Goal of the exercise:
Output verbatim the line with "program in user mode." together with every line beneath it, ending at the last line of the entries.

Information supplied:
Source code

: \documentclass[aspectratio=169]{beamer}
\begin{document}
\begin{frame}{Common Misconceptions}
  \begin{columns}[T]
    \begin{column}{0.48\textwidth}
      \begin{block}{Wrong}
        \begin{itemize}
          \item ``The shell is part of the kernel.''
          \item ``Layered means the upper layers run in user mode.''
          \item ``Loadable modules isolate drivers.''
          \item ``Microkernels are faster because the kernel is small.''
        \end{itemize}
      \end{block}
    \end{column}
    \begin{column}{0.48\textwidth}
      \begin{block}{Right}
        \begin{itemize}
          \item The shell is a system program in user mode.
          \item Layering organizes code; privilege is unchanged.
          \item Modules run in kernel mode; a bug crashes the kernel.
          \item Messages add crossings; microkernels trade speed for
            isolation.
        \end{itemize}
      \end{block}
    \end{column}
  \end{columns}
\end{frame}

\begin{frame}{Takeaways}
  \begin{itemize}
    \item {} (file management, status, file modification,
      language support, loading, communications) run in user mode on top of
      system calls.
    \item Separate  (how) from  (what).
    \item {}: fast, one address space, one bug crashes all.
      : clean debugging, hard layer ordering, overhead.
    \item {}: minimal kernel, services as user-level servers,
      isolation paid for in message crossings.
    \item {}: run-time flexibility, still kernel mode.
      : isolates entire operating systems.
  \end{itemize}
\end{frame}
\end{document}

Task solution:
          \item The shell is a system program in user mode.
          \item Layering organizes code; privilege is unchanged.
          \item Modules run in kernel mode; a bug crashes the kernel.
          \item Messages add crossings; microkernels trade speed for
            isolation.
        \end{itemize}
      \end{block}
    \end{column}
  \end{columns}
\end{frame}

\begin{frame}{Takeaways}
  \begin{itemize}
    \item {} (file management, status, file modification,
      language support, loading, communications) run in user mode on top of
      system calls.
    \item Separate  (how) from  (what).
    \item {}: fast, one address space, one bug crashes all.
      : clean debugging, hard layer ordering, overhead.
    \item {}: minimal kernel, services as user-level servers,
      isolation paid for in message crossings.
    \item {}: run-time flexibility, still kernel mode.
      : isolates entire operating systems.
  \end{itemize}
\end{frame}
\end{document}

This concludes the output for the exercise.